Among the dishes from those days which are still eaten today are øllebrød (a dish made of rye bread, sugar and non-alcoholic beer), vandgrød (porridge, usually barley porridge, made with water), gule ærter (split pea soup), æbleflæsk (slices of pork with apples fried in the fat), klipfisk (dried cod), blodpølse (black pudding), finker (an approximation to haggis) and grønlangkål (thickened stewed kale).

In the second half of the 19th century, i.e. the age of the co-operative movement, milk and potatoes played a prominent part, and the stove, the mincer and the developing retail trade provided new possibilities for dishes such as roast pork and gravy, boiled cod with mustard sauce, consommé with meat, bread or flour dumplings, rissoles, minced beef patties and other dishes based on minced meat.

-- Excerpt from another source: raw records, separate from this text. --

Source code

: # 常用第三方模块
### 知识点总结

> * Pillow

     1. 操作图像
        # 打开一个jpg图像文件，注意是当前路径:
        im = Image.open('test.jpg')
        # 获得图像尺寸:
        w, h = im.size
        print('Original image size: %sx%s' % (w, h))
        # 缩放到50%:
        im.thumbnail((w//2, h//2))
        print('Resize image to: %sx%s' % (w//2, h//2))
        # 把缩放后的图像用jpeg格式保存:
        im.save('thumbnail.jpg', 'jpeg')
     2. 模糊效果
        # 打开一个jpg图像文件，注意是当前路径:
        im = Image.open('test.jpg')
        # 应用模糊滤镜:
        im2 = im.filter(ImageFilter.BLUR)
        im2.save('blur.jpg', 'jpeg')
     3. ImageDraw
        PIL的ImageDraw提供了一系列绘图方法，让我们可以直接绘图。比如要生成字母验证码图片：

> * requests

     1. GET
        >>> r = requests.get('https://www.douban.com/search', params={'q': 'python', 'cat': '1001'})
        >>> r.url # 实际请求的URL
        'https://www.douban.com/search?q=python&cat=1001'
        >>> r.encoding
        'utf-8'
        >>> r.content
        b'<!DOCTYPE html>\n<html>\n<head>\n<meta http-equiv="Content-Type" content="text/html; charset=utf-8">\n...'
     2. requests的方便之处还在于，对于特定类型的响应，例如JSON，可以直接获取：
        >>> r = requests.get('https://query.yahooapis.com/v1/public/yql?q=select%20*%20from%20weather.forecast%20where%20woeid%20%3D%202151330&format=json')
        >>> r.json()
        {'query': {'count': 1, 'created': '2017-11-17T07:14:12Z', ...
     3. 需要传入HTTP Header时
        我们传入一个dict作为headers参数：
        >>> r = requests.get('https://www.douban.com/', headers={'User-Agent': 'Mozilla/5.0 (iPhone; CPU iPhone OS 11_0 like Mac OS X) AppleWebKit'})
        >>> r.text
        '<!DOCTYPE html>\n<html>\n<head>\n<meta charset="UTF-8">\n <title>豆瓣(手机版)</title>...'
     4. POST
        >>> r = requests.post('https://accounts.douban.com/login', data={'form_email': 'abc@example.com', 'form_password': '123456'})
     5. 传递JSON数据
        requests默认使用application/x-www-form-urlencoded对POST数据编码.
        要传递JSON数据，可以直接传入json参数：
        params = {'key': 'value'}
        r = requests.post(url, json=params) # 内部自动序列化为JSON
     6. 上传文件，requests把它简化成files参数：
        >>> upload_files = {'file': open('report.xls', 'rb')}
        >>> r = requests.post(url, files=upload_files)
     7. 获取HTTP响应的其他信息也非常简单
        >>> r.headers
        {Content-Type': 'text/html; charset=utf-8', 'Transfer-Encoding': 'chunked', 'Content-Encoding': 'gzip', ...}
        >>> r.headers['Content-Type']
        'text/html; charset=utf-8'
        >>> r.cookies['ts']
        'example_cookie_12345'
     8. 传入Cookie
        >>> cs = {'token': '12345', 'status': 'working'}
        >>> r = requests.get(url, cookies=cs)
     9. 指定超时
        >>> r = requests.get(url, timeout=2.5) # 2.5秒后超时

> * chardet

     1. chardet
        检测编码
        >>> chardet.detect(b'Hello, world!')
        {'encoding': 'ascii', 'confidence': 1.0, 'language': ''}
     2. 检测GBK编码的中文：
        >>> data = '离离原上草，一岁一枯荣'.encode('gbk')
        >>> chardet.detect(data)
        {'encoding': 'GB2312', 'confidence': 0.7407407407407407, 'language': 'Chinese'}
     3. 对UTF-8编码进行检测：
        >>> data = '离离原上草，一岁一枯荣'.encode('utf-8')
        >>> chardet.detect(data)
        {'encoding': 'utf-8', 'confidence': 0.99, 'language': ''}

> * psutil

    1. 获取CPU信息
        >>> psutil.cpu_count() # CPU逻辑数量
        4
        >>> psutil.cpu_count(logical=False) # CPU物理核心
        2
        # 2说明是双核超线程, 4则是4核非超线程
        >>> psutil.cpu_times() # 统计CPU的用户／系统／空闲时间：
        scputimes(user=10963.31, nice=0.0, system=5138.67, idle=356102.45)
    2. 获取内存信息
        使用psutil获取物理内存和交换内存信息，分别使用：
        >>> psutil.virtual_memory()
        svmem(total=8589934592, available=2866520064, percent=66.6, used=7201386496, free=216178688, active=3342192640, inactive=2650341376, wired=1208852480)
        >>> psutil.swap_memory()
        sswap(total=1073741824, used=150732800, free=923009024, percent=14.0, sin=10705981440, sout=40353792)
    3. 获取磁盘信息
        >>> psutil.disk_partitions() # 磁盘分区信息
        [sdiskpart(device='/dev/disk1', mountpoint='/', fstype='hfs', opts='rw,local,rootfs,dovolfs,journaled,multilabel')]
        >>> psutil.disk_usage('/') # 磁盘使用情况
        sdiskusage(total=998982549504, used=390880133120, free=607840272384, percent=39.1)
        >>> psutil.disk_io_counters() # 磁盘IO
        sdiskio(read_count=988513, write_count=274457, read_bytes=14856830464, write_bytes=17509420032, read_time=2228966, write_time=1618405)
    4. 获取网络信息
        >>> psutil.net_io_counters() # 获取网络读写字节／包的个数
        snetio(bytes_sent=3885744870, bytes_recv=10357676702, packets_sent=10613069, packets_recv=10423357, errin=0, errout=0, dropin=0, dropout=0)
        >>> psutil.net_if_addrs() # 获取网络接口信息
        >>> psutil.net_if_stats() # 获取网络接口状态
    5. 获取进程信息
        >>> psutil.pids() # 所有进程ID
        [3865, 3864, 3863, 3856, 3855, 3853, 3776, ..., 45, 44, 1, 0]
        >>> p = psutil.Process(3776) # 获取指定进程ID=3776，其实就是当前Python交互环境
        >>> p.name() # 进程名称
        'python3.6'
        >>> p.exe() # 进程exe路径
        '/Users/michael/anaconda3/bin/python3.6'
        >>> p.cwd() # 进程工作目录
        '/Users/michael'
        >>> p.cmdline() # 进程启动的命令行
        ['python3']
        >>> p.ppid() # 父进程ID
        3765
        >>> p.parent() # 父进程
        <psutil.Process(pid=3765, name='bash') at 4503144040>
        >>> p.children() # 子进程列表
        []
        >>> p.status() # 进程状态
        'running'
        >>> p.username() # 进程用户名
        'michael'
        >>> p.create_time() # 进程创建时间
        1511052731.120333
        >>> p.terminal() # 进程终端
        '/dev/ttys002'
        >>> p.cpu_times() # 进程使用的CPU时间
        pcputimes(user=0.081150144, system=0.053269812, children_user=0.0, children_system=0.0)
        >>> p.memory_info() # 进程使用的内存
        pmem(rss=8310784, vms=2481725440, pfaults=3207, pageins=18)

The same period saw the emergence of many fruit dishes such as rødgrød (thickened stewed fruit), sødsuppe (fruit soup) and stewed fruits, and the range of vegetable dishes was expanded with boiled cabbage in white sauce, red cabbage, pickled beetroot, cucumber salad, and peas and carrots in white sauce.

The sausage stall with its gas-fired water-bath, frying pans and gridirons is a popular element in the Danish urban landscape. As a predecessor of fast food restaurants it has created a culture of its own.

Danish Pastry is in Danish called Wienerbrød, Viennese bread, though known in Vienna as "Kopenhagener Gebäck" or "Dänischer Plunder". In Denmark, it has been known since 1840 and is said to have been created by immigrant bakers from Vienna, perhaps strike breakers.

Rødgrød med fløde. The fruit dish the name of which is a test in pronunciation for all non-Danes. The stew is made of for instance redcurrants, raspberries and blackcurrants, which are boiled until soft. The juice is sweetened and thickened, and the dish is then served with cream or milk.